What is being asked
Where a line of the material contains the string "images", copy that line.

Listed entries
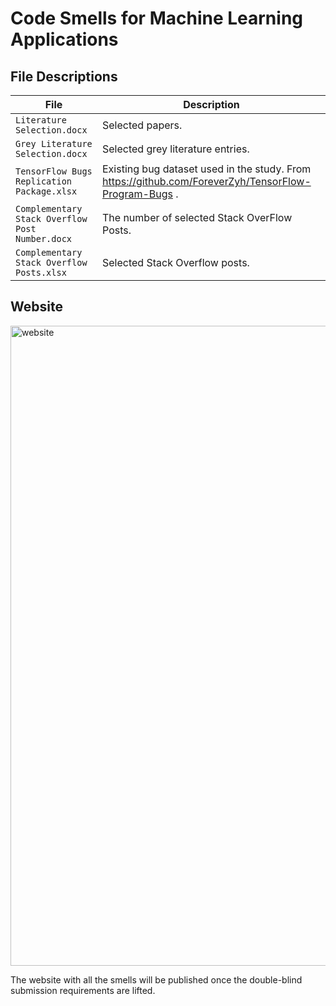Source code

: # Code Smells for Machine Learning Applications

## File Descriptions

File | Description
--- | ---
`Literature Selection.docx` | Selected papers.
`Grey Literature Selection.docx` | Selected grey literature entries.
`TensorFlow Bugs Replication Package.xlsx` | Existing bug dataset used in the study. From https://github.com/ForeverZyh/TensorFlow-Program-Bugs .
`Complementary Stack Overflow Post Number.docx` | The number of selected Stack OverFlow Posts.
`Complementary Stack Overflow Posts.xlsx` | Selected Stack Overflow posts.

## Website

<img width="1024" alt="website" src="https://user-images.githubusercontent.com/26082974/151133966-665d4604-bf12-41b3-8200-647a38d39b45.png">

The website with all the smells will be published once the double-blind submission requirements are lifted.
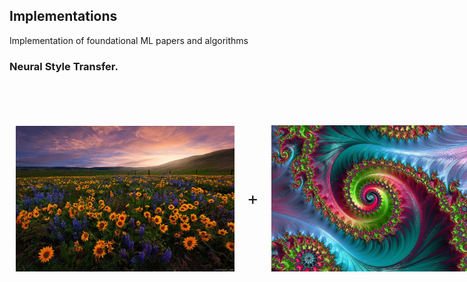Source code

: ## Implementations
Implementation of foundational ML papers and algorithms


### Neural Style Transfer.

<!DOCTYPE html>
<html>
<head>
  <title>Image Addition</title>
  <style>
    .image-container {
      display: flex;
      justify-content: space-between;
      align-items: center;
    }
    .image-container img {
      margin: 10px;
    }
    .operator {
      font-size: 2em;
      margin: 0 10px;
    }
  </style>
</head>
<body>
  <div class="image-container">
    <img src="images/flower.jpg" alt="Image 1" width="350">
    <span class="operator">+</span>
    <img src="images/style2.jpg" alt="Image 2" width="338">
    <span class="operator">=</span>
    <img src="images/generatedimage.png" alt="Image 3" width="350">
  </div>
</body>
</html>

Output
<img width="1024" alt="website" src="https://user-images.githubusercontent.com/26082974/151133966-665d4604-bf12-41b3-8200-647a38d39b45.png">
    <img src="images/flower.jpg" alt="Image 1" width="350">
    <img src="images/style2.jpg" alt="Image 2" width="338">
    <img src="images/generatedimage.png" alt="Image 3" width="350">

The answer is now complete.